[INFORMATION]

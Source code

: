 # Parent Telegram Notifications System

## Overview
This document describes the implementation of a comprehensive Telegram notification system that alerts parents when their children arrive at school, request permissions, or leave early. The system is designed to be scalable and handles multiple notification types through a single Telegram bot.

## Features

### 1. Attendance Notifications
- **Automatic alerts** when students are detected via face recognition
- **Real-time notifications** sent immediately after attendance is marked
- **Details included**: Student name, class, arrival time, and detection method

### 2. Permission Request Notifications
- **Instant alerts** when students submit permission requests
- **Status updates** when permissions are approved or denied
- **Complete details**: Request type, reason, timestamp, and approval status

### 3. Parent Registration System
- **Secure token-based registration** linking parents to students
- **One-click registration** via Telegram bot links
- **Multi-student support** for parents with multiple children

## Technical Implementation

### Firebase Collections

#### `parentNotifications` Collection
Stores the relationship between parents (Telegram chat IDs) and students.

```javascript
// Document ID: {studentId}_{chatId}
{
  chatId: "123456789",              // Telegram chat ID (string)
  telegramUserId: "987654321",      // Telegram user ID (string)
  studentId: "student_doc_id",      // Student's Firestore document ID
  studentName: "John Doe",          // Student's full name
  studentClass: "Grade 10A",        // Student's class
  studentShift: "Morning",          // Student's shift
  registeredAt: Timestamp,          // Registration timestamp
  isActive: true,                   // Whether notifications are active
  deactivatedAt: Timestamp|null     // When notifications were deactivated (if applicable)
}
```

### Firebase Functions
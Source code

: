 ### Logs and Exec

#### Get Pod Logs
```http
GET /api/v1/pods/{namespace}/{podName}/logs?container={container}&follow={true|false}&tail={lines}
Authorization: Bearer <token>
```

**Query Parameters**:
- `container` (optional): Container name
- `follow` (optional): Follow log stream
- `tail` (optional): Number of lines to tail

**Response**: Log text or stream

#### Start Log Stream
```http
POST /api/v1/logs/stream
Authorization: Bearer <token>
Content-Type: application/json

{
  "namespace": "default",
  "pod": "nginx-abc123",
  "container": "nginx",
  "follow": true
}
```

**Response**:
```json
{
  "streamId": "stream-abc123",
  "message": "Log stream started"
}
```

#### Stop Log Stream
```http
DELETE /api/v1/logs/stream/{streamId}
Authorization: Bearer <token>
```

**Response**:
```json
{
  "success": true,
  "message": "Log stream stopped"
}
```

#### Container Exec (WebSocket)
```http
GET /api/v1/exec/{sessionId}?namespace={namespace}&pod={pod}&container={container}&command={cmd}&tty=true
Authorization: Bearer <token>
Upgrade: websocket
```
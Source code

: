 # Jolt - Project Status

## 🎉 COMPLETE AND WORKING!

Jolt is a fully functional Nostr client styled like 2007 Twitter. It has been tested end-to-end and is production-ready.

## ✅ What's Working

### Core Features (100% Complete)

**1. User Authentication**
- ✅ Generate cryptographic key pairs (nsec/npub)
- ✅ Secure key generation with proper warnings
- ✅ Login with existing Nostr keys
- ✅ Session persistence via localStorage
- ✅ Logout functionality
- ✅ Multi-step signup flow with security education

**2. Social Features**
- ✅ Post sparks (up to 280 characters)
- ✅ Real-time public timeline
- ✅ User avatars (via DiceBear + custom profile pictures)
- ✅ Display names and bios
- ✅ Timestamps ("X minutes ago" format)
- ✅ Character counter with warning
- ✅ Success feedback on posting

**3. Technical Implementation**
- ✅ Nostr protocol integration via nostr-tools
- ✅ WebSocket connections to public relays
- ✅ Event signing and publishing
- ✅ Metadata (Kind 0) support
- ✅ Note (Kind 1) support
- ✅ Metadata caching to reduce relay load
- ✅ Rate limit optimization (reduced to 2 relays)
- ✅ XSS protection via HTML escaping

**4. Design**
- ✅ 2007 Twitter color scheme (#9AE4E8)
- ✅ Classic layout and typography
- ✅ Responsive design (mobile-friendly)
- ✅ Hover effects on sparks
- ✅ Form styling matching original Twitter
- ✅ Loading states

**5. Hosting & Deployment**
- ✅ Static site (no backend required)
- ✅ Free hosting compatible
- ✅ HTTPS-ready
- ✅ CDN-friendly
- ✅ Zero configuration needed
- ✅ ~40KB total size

[/INFORMATION]

** YOUR GOAL **
Scan the entries for the word "Secure". Report each line that has it.

** SOLUTION TO THE PROBLEM **
- **Secure token-based registration** linking parents to students
- ✅ Secure key generation with proper warnings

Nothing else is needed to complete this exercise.